LMCache: Eine effiziente KV-Cache-Schicht für LLM-Inferenz im Enterprise-Maßstab / LMCache: An Efficient KV Cache Layer for Enterprise-Scale LLM Inference

Paper-Einführung

Als neuer Ansatz zur Steigerung der Effizienz von Large Language Model (LLM)-Inferenz wurde LMCache vorgeschlagen. Traditionell wurde der KV-Cache im GPU-Speicher abgelegt, um den Decoding-Schritt von LLMs zu beschleunigen. Inzwischen übersteigt die von Nutzern gespeicherte Menge an KV-Cache jedoch die Kapazität des GPU-Speichers. Vor diesem Hintergrund hat sich LMCache als die erste Open-Source-Lösung etabliert, die den KV-Cache außerhalb der GPU verlagert und dessen Wiederverwendung zwischen verschiedenen Queries und Inferenz-Engines ermöglicht.

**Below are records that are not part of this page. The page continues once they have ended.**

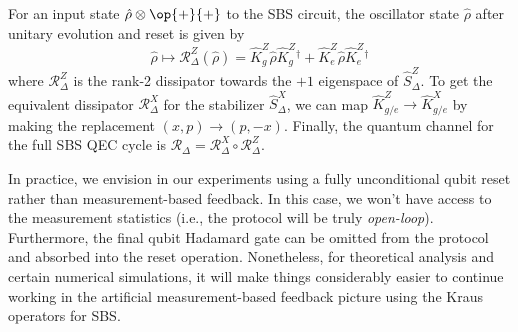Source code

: For an input state $\hat{\rho}\otimes \op{+}{+}$ to the SBS circuit, the oscillator state $\hat{\rho}$ after unitary evolution and reset is given by
\begin{equation}
    \hat{\rho} \mapsto \mathcal{R}_\Delta^Z(\hat{\rho}) = \hat{K}_g^Z \hat{\rho} \hat{K}_g^Z{}^\dagger + \hat{K}_e^Z \hat{\rho} \hat{K}_e^Z{}^\dagger  
\end{equation}
where $\mathcal{R}_\Delta^Z$ is the rank-2 dissipator towards the $+1$ eigenspace of $\hat{S}_\Delta^Z$. To get the equivalent dissipator $\mathcal{R}_\Delta^X$ for the stabilizer $\hat{S}_\Delta^X$, we can map $\hat{K}_{g/e}^Z \to \hat{K}_{g/e}^X$ by making the replacement $(x, p) \to (p, -x)$. Finally, the quantum channel for the full SBS QEC cycle is $\mathcal{R}_\Delta = \mathcal{R}_\Delta^X \circ \mathcal{R}_\Delta^Z$. 

In practice, we envision in our experiments using a fully unconditional qubit reset rather than measurement-based feedback. In this case, we won't have access to the measurement statistics (i.e., the protocol will be truly \textit{open-loop}). Furthermore, the final qubit Hadamard gate can be omitted from the protocol and absorbed into the reset operation. Nonetheless, for theoretical analysis and certain numerical simulations, it will make things considerably easier to continue working in the artificial measurement-based feedback picture using the Kraus operators for SBS.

Die Kernfunktionen von LMCache sind die Unterstützung von Cache-Offloading und der Verteilung von Prefill und Decode (PD). Dadurch wird die Wiederverwendung von Präfixen zwischen Queries möglich, und die Übertragung von Caches zwischen verschiedenen GPUs wird erleichtert. LMCache maximiert die Leistung durch drei wesentliche Beiträge. Erstens wurde die Bewegung von KV-Cache-Daten durch Batch-Datentransfers sowie Pipelining von Berechnung und Ein-/Ausgabe (I/O) optimiert. Zweitens wurde ein modularer KV-Cache-Connector eingeführt, um flexibel auf die Weiterentwicklung verschiedener Inferenz-Engines reagieren zu können. Drittens stellt es eine erstklassige Control-API für die Cache-Koordination zwischen GPU-, CPU-, Storage- und Netzwerkebenen bereit und gibt Nutzern dadurch Flexibilität.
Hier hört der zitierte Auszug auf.